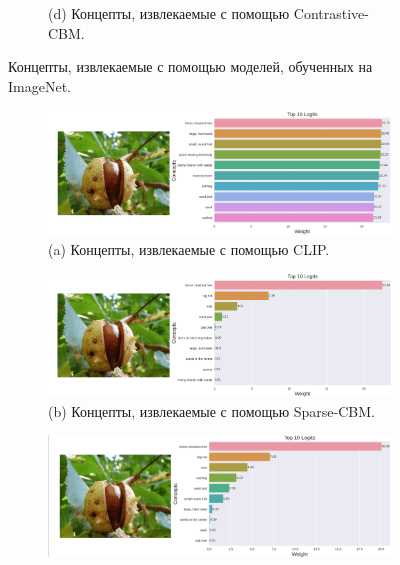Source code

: \begin{figure}[h]
\begin{subfigure}
    \\
    (d) Концепты, извлекаемые с помощью Contrastive-CBM.
    \end{subfigure}
    \caption{Концепты, извлекаемые с помощью моделей, обученных на ImageNet.}
    \label{fig:concepts_4}
\end{figure}

\begin{figure}[h] %
\centering
   \begin{subfigure}%
     \centering
    \includegraphics[width=0.7\linewidth]{./figures/clip_im_5-compressed.png}
    \\
    (a) Концепты, извлекаемые с помощью CLIP.
    \end{subfigure}
    \begin{subfigure}%
    \centering
      \includegraphics[width=0.7\linewidth]{./figures/sparse_im_5-compressed.png}
    \\
    (b) Концепты, извлекаемые с помощью Sparse-CBM.
    \end{subfigure}
    \begin{subfigure}%
     \centering
  \includegraphics[width=0.75\linewidth]{./figures/l1_im_5-compressed.png}

\end{subfigure}
\end{figure}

*-*-*

◆ **Task goal**
Every line of the listing should be repeated exactly; no picture should appear.

◆ **Task result**
Source code

: \begin{figure}[h]
\begin{subfigure}
    \\
    (d) Концепты, извлекаемые с помощью Contrastive-CBM.
    \end{subfigure}
    \caption{Концепты, извлекаемые с помощью моделей, обученных на ImageNet.}
    \label{fig:concepts_4}
\end{figure}

\begin{figure}[h] %
\centering
   \begin{subfigure}%
     \centering
    \includegraphics[width=0.7\linewidth]{./figures/clip_im_5-compressed.png}
    \\
    (a) Концепты, извлекаемые с помощью CLIP.
    \end{subfigure}
    \begin{subfigure}%
    \centering
      \includegraphics[width=0.7\linewidth]{./figures/sparse_im_5-compressed.png}
    \\
    (b) Концепты, извлекаемые с помощью Sparse-CBM.
    \end{subfigure}
    \begin{subfigure}%
     \centering
  \includegraphics[width=0.75\linewidth]{./figures/l1_im_5-compressed.png}

\end{subfigure}
\end{figure}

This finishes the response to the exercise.